27 July, 2018
In a recently reported judgment, Re Southwest Pacific Bauxite (HK) Ltd. [2018] HKCFI 426, the Companies Court has brought Hong Kong law into alignment with Singapore and England when considering the effect of an arbitration agreement in a contract giving rise to the debt relied on to support a winding-up petition.
Previously in Hong Kong, neither the existence of an arbitration clause in a contract between the company and petitioner, nor the commencement of the arbitration was sufficient to demonstrate in the insolvency proceedings that the “debt” was bona fide disputed on substantial grounds (which is the test to be satisfied by a company facing a winding-up petition when seeking to demonstrate Hong Kong’s insolvency regime is inappropriate).
The Hong Kong Courts felt because the creditor did not seek to recover the sum due under the agreement containing the arbitration clause but instead sought to put an insolvent company into liquidation for the collective benefit of all its creditors, the arbitration clause was not relevant.

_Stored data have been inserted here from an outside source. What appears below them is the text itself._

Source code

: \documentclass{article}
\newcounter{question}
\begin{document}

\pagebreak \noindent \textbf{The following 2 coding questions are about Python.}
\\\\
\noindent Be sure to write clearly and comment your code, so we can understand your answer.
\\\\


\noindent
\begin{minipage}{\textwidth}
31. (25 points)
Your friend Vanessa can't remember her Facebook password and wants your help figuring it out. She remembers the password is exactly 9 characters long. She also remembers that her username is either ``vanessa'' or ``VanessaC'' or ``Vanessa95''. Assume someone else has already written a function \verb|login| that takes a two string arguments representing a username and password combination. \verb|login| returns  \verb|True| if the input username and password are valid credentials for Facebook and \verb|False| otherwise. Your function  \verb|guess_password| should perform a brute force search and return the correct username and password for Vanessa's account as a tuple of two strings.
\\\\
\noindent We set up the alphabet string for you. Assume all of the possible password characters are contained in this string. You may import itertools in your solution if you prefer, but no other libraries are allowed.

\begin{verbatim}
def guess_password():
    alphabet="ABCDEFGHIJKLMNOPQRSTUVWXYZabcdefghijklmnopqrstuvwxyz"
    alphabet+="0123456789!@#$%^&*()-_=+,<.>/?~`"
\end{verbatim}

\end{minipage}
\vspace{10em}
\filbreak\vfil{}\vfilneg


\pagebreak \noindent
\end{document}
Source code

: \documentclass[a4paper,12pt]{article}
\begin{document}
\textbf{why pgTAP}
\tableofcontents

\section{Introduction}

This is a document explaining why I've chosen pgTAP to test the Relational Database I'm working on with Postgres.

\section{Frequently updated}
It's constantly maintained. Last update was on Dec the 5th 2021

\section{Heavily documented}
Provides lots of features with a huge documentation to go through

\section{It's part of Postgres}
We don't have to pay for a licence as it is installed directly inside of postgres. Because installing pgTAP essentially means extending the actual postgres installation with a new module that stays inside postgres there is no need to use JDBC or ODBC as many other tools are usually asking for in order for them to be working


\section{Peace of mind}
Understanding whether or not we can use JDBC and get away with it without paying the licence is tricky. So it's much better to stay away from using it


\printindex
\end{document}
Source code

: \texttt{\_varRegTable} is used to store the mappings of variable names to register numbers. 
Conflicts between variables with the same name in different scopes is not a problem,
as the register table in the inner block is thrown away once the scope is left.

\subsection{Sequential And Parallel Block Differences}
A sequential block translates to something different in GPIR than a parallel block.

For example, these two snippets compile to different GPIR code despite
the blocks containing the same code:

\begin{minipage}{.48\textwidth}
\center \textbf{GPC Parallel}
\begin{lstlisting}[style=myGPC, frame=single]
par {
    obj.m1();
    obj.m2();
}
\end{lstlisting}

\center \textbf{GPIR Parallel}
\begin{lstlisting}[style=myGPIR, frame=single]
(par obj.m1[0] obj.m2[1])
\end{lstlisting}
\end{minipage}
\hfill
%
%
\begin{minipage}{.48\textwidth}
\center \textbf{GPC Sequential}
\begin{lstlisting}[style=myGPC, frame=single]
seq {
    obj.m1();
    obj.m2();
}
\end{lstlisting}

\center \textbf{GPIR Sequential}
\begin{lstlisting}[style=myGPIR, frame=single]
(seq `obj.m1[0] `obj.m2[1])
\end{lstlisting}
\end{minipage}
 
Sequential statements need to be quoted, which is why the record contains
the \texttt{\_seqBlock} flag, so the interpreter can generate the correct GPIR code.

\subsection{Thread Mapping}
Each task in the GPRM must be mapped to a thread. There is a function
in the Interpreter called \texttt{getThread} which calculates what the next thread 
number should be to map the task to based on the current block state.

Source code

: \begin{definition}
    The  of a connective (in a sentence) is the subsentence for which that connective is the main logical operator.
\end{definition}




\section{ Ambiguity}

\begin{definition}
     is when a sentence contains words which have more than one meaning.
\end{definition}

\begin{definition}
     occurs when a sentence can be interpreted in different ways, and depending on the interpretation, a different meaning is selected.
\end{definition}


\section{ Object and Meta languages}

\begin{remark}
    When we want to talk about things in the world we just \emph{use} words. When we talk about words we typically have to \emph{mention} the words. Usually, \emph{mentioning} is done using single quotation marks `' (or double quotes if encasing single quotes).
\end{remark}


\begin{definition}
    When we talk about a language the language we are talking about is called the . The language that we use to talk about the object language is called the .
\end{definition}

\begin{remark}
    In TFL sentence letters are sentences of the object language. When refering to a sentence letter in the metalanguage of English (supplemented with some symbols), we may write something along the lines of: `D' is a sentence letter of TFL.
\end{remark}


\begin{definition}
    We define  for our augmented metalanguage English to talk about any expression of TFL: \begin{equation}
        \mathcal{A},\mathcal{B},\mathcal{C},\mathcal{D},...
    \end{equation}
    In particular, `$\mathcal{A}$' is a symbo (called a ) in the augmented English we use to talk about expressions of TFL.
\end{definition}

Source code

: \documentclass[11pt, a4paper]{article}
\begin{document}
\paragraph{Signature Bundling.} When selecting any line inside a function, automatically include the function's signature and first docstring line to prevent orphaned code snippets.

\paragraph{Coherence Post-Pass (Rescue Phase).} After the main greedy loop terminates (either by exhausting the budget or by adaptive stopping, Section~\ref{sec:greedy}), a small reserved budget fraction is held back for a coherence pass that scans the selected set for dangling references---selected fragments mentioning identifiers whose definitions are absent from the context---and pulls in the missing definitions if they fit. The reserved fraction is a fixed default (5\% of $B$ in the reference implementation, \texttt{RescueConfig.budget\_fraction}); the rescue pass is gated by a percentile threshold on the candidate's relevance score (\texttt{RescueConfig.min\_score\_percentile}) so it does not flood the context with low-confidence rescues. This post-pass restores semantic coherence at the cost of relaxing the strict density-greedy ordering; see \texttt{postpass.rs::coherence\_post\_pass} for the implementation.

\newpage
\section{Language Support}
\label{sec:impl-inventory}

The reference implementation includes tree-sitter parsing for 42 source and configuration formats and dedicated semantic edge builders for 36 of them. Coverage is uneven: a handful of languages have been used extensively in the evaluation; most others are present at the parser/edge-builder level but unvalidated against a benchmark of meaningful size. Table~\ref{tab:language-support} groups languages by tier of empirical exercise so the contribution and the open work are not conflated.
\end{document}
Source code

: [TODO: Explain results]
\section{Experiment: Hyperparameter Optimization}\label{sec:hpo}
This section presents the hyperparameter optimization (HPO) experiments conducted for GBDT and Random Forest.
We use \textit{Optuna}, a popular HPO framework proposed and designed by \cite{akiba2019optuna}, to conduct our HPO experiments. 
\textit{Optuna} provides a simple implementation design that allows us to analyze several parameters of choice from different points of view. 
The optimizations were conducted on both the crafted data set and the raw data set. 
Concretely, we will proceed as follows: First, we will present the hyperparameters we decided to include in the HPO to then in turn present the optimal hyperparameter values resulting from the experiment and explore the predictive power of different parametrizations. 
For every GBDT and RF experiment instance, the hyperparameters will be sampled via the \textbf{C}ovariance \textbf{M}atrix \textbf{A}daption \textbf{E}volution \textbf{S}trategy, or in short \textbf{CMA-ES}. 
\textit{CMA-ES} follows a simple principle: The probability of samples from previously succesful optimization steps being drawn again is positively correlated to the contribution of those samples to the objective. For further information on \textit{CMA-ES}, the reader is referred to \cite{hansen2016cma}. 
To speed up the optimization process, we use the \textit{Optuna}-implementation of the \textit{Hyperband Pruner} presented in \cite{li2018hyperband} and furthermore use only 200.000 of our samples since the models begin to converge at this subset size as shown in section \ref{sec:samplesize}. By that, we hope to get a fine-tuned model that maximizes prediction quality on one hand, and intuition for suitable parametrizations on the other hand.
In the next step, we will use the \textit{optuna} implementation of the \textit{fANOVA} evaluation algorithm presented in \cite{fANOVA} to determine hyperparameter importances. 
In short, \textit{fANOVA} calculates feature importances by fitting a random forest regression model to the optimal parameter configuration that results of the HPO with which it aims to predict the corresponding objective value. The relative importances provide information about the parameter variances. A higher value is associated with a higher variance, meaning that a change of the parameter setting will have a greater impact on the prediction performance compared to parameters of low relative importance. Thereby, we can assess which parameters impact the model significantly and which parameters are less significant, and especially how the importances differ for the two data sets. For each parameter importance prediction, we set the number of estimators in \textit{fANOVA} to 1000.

Therefore, the company needed to establish in the normal way that the petitioner’s debt was disputed and it was only once it had successfully done so that the arbitration would come into the Court’s consideration.
Facts
Southwest Pacific Bauxite (HK) Ltd. (the “Company”) is a joint venture holding 75% of a bauxite mine in the Solomon Islands.
Two of its six directors represented the interests of the Company’s minority shareholder, Lasmos Limited (“Petitioner”). The debt purportedly due to the Petitioner was the unpaid fees for its directors’ services to the Company. These fees were due pursuant to a Shareholders’ Agreement but there was no formula in the agreement to calculate the sums due. The Shareholders’ Agreement contained a typical Hong Kong arbitration clause requiring disputes to be resolved by a single arbitrator under the Hong Kong International Centre’s rules and administration.
The Petitioner asserted the fees it was due were agreed by the Company, and unpaid. It therefore issued a statutory demand in July 2017 and a winding-up petition on 27 October 2017.
Issues
The Company disputed the amount of the fee due to the Petitioner and successfully struck-out the winding-up petition. The Companies Court held that the Petitioner should be bound by its contractual bargain to resolve the dispute by arbitration. It was therefore not open to it to bypass the arbitration agreement to pressure the Company to pay immediately in the face of the threat of insolvency.
In a change of approach, the Companies Court held that a winding-up petition would generally be dismissed if:
(i) A company disputes the debt relied on by the petitioner;
(ii) The contract under which the debt is alleged to arise contains an arbitration clause that covers the any dispute relating to the debt; and
(iii) The company takes any of the steps required under the arbitration clause to commence the agreed process and files evidence with the Court demonstrating this.
Limits of the judgment
Although an agreement pursuant to which the debt is said to arise contains an arbitration clause, this does not mean that the Companies Court will strike-out every such winding-up petition.
If, for example, no evidence is filed by the company to demonstrate any steps were being taken to arbitrate the dispute, or the debt was admitted, it seems that then any application to strike-out out the winding-up application would be dismissed.
Further, the presence of the arbitration clause does not oust the Companies’ Court’s jurisdiction if assets have gone missing and the Court felt there was an urgent need to appoint independent persons to investigate what had happened. If the appointment of provisional liquidators was justified a petition could be issued and stayed pending the outcome of the arbitration other than with respect to the steps relevant to the provisional liquidator.
Conclusion
Those creditors who have chosen arbitration as a means to resolve their disputes will need to, in the future, think very carefully about utilizing the insolvency regime until they are in possession of an arbitral award for a liquidated sum.
Other applications
It will be interesting to see if the Bankruptcy Court will also in the future hold that contracts with arbitration clauses between a petitioner and individual would also allow a bankruptcy petition to be struck-out or statutory demand to be set aside.